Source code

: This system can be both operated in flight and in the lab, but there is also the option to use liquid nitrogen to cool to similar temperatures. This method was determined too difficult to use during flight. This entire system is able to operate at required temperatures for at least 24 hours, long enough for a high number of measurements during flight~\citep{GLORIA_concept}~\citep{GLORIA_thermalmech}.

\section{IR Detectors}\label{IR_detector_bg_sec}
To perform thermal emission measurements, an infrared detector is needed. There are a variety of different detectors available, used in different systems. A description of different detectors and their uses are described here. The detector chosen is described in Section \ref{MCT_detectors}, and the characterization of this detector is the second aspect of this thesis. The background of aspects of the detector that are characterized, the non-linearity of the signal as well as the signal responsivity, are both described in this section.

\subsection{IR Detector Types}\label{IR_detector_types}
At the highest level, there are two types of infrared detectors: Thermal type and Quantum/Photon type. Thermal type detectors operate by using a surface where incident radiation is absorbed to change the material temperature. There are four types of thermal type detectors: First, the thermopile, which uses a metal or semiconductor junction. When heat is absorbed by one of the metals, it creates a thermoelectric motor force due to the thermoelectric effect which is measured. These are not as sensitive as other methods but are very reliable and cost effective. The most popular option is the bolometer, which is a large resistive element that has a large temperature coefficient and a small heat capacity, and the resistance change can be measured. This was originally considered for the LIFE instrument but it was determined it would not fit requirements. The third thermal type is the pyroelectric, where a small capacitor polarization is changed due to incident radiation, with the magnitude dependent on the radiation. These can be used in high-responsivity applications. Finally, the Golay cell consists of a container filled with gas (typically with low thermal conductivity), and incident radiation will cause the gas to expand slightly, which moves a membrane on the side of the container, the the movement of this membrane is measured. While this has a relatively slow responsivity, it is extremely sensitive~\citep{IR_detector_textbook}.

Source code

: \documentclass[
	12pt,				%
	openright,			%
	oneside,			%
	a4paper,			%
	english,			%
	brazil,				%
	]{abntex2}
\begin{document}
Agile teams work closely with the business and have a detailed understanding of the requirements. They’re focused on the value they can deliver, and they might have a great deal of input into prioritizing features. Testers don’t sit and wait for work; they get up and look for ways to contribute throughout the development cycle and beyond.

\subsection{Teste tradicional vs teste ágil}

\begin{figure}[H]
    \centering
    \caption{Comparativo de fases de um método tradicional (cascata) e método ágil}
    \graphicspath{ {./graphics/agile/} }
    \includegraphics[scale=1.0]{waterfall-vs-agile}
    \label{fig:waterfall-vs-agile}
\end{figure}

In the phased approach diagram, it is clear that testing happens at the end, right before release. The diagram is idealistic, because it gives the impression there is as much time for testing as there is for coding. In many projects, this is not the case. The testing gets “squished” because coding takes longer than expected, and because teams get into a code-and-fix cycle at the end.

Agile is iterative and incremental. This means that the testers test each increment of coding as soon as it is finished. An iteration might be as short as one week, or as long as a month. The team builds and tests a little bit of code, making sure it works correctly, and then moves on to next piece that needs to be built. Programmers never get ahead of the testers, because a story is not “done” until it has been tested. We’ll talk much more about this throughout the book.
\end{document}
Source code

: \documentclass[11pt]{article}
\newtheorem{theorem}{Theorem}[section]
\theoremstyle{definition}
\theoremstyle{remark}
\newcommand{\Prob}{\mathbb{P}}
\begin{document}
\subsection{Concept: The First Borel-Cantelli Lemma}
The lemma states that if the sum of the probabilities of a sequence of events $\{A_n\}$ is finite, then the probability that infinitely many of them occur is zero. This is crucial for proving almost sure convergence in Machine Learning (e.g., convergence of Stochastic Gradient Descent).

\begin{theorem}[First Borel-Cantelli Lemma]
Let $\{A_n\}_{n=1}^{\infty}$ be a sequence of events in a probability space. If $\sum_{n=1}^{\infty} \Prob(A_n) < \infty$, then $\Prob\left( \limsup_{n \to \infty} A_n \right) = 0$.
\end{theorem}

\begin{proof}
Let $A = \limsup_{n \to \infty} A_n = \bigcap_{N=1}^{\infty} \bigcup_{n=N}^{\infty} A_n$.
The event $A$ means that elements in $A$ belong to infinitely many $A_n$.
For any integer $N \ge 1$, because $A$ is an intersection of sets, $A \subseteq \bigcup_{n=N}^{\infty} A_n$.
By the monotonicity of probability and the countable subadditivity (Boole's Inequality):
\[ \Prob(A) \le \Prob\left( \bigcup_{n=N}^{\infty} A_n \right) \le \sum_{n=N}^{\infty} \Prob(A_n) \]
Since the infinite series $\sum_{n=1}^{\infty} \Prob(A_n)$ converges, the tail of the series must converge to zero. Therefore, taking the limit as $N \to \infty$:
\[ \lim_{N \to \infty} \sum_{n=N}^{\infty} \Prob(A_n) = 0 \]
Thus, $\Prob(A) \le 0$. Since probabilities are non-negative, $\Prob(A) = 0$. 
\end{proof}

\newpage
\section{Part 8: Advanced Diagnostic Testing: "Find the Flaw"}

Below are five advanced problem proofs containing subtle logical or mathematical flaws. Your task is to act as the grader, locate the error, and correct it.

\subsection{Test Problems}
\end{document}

★ ★ ★

__Action item__.
Where does the word "label" appear in the listing above? Copy every line that holds it.

__Exercise output__.
\section{IR Detectors}\label{IR_detector_bg_sec}
\subsection{IR Detector Types}\label{IR_detector_types}
    \label{fig:waterfall-vs-agile}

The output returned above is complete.